Cummins would not specify what he received as payment for his objecting services in the Jordan vs. State Farm case. However, he gave this hypothetical example of how much an objector should get paid: In a class action that initially settles for $150 million, the objector comes in, suggests changes to the settlement, the changes are approved, and the settlement is enhanced by $50 million or so. The objector spent 100 hours persuading the lawyers and the court that his enhancements are worthwhile. A payment of 3 percent to 5 percent of what the objector contributed — in this case, $1.5 to $2.5 million — is sufficient, he says. That's at least $15,000 per hour!

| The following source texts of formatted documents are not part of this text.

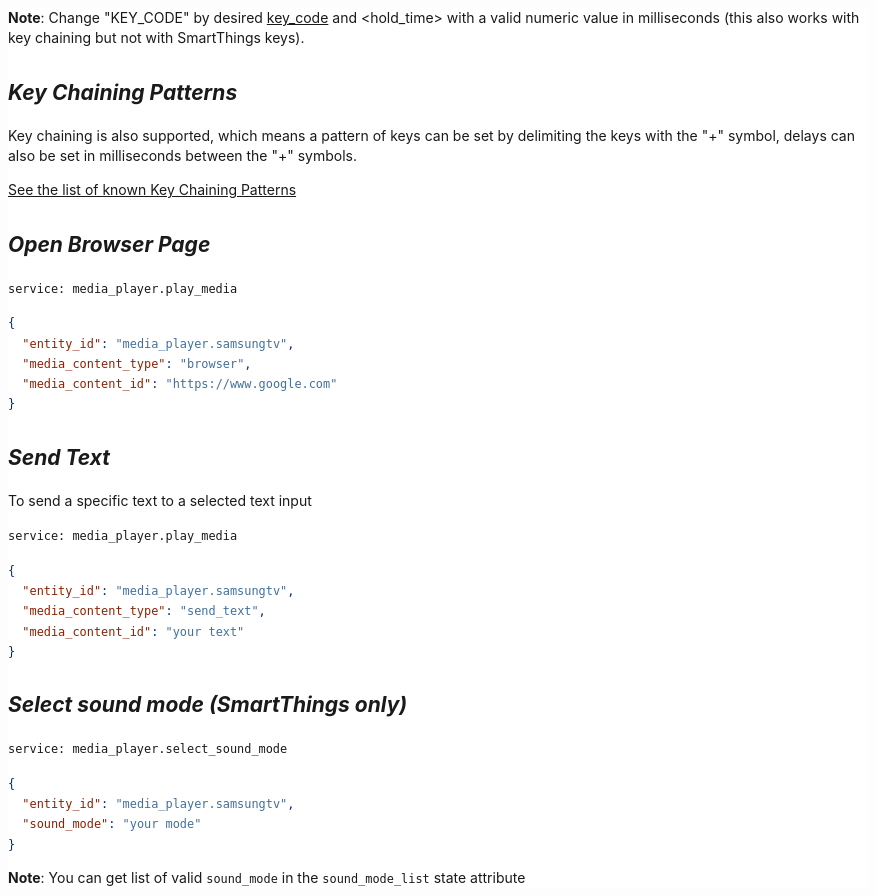 **Note**: Change "KEY_CODE" by desired [key_code](https://github.com/ollo69/ha-samsungtv-smart/blob/master/docs/Key_codes.md) and <hold_time> with a valid numeric value in milliseconds (this also works with key chaining but not with SmartThings keys).

***Key Chaining Patterns***
---------------
Key chaining is also supported, which means a pattern of keys can be set by delimiting the keys with the "+" symbol, delays can also be set in milliseconds between the "+" symbols.

[See the list of known Key Chaining Patterns](https://github.com/ollo69/ha-samsungtv-smart/blob/master/docs/Key_chaining.md)


***Open Browser Page***
---------------

```
service: media_player.play_media
```

```json
{
  "entity_id": "media_player.samsungtv",
  "media_content_type": "browser",
  "media_content_id": "https://www.google.com"
}
```

***Send Text***
---------------
To send a specific text to a selected text input

```
service: media_player.play_media
```

```json
{
  "entity_id": "media_player.samsungtv",
  "media_content_type": "send_text",
  "media_content_id": "your text"
}
```

***Select sound mode (SmartThings only)***
---------------

```
service: media_player.select_sound_mode
```

```json
{
  "entity_id": "media_player.samsungtv",
  "sound_mode": "your mode"
}
```

**Note**: You can get list of valid `sound_mode` in the `sound_mode_list` state attribute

A necessary evil, but not necessarily evil

One reason class action lawyers might have knee-jerk reactions against objectors is because they challenge the validity of the attorneys' work. David Miller, a Boston-based attorney who objected in the $1.7 billion MetLife class action settlement approved in December 1999, says that objectors protect the plaintiff class from "devil's bargains": When plaintiff and defendant counsel get together and construct a settlement that protects the defendant, pays the plaintiff lawyers, and does not benefit the majority of the class.

In the MetLife case, Miller says the plaintiff lawyers were paid $120 million — a substantial sum of money considering the claims of 270 objectors in the case that their clients' settlements would be worth in the neighborhood of 10 cents for every dollar MetLife allegedly "ripped off" from them. While no objection was successful in reducing the plaintiff attorneys' payments in the MetLife case, objectors' scrutiny of attorneys fees is necessary, given that no independent third party, such as an attorney general, currently reviews class action settlements.

"Objectors are part of the class action system and, though they may be irritating from time to time, the system's been working effectively," says Melvyn Weiss, one of the most well-known class action attorneys in the nation and partner at New York-based Milberg Weiss Bershad Haynes & Lerach LLP.

"If objectors can come in and negotiate a benefit, that's great," he says. Weiss notes, however, that there are objectors who abuse the class action process. "I'm not going to criticize one of the safeguards [of the class action process]. The objectors act as a check and balance to the whole procedure."